Но десятое октября седьмого года было для Аллана злосчастным днем…
Аллан имел обыкновение ежегодно в октябре производить генеральный смотр работ на американском участке, продолжавшийся несколько дней. Инженеры и служащие называли эти дни «страшным судом». Четвертого октября он осматривал город. Аллан заходил в рабочие дома, на бойни, в бани и больницы. Он посетил дом для выздоравливающих, которым руководила Мод. Мод весь день была в большом волнении и густо покраснела, когда Аллан похвалил ее деятельность. Следующие дни были посвящены осмотру конторских зданий, товарных станций и машинных залов, где с шумом вращался бесконечный ряд динамо-машин, работали насосы тройного, действия, рудничные вентиляторы и компрессоры.
Затем он вместе с Хобби, Гарриманом и инженером Берманом отправился в туннель.
Осмотр туннеля длился несколько дней, так как Аллан проверял каждую станцию, каждую машину, каждую стрелку, каждый квершлаг, каждое депо. Покончив с каким-либо пунктом, они сигналом останавливали ближайший поезд, вскакивали в вагон и двигались дальше.
В штольнях было темно, как в погребе. Иногда проносился рой огней, мелькали железные каркасы, человеческие тела, примостившиеся на лесах. Ослепительно вспыхивал красный фонарь, резко звучал колокол поезда, и тени шарахались в сторону.

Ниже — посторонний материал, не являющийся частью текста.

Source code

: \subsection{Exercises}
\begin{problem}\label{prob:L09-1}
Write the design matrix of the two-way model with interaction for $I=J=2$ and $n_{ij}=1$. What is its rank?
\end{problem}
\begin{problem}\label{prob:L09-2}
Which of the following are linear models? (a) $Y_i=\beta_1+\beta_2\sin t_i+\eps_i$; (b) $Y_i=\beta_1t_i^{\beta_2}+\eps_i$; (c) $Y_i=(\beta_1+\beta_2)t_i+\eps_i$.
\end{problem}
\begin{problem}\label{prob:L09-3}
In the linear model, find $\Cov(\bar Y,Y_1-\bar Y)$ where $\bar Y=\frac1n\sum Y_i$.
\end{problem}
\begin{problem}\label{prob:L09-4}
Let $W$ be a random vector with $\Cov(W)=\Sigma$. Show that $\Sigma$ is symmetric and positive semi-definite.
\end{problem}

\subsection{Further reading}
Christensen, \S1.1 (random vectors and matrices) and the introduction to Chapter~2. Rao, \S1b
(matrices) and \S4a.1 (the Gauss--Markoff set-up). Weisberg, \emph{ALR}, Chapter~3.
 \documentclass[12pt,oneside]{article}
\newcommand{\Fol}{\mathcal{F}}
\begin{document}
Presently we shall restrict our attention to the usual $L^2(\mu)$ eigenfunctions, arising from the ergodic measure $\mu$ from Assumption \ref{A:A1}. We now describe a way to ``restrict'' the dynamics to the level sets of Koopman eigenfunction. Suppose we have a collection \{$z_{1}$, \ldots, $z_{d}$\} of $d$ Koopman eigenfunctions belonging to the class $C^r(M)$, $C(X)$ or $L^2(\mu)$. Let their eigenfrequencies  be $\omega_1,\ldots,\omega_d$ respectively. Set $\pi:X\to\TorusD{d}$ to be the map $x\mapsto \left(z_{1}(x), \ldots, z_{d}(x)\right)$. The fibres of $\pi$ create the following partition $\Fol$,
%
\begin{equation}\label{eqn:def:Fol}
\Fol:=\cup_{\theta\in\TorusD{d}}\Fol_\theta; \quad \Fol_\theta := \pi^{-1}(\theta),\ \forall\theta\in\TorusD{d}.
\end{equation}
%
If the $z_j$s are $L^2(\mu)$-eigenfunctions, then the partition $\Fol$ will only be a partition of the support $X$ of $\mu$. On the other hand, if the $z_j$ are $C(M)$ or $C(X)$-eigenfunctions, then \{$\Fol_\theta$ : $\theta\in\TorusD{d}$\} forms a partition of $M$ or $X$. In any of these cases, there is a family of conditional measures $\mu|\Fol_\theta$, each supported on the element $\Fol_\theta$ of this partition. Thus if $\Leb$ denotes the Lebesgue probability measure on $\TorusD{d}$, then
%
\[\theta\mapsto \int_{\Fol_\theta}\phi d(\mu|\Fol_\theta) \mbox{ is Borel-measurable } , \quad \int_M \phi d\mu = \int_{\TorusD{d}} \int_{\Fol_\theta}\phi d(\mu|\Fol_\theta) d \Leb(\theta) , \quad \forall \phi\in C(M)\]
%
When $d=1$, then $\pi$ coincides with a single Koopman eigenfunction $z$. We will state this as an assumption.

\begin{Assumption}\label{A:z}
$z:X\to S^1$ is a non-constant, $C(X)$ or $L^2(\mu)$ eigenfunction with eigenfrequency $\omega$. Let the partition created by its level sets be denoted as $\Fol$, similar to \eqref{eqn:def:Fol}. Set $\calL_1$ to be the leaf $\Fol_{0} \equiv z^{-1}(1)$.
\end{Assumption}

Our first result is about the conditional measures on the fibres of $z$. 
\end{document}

В темных штольнях стоял гул от мчавшихся поездов. Они гремели и кряхтели, пронзительные крики доносились из темной дали. Словно где-то выли волки, фыркал и отдувался вынырнувший гиппопотам, мощным басом яростно спорили циклопы, и казалось, что можно даже разобрать отдельные слова. Хохот катился по штольням, и в конце концов все эти странные и жуткие звуки сливались воедино: туннель гремел, шумел, гудел, и внезапно поезд попадал в бурю такого грохота и трезвона, что нельзя было разобрать собственных слов. За сорок километров от бурильной машины в туннеле стоял такой гул, что чудилось, будто это гигантский бараний рог, в который трубил сам ад. Здесь места работы, залитые светом прожекторов, сверкали, как раскаленные добела плавильные печи.
Весть о прибытии Аллана в туннель распространилась со скоростью лесного пожара. Куда бы он ни приходил, покрытый пылью и грязью до неузнаваемости и все же всеми узнанный, – отряды горняков запевали «Песнь о Маке»:
Сменившиеся рабочие сидели на груженных камнем платформах, и по гремящим и грохочущим штольням разносился отзвук их пения.
Мак был популярен и – насколько это допускала фанатическая ненависть между трудом и капиталом – пользовался симпатией рабочих. Он был из их среды и, несмотря на свою громадную власть, сделан из того же теста, что и они.
«Мак!.. – говорили они обычно. – Да, Мак – это парень!» Это было все, и это было высшей похвалой.
Его популярности особенно содействовали «Воскресные приемы». И о них сложили песню такого содержания: «Если у тебя неприятности, черкни словечко Маку. Он справедлив, он из нашей среды. Или лучше пойди на его воскресный прием. Мы его знаем, он тебя не отошлет, не разобрав дела. Он знает сердце рабочего».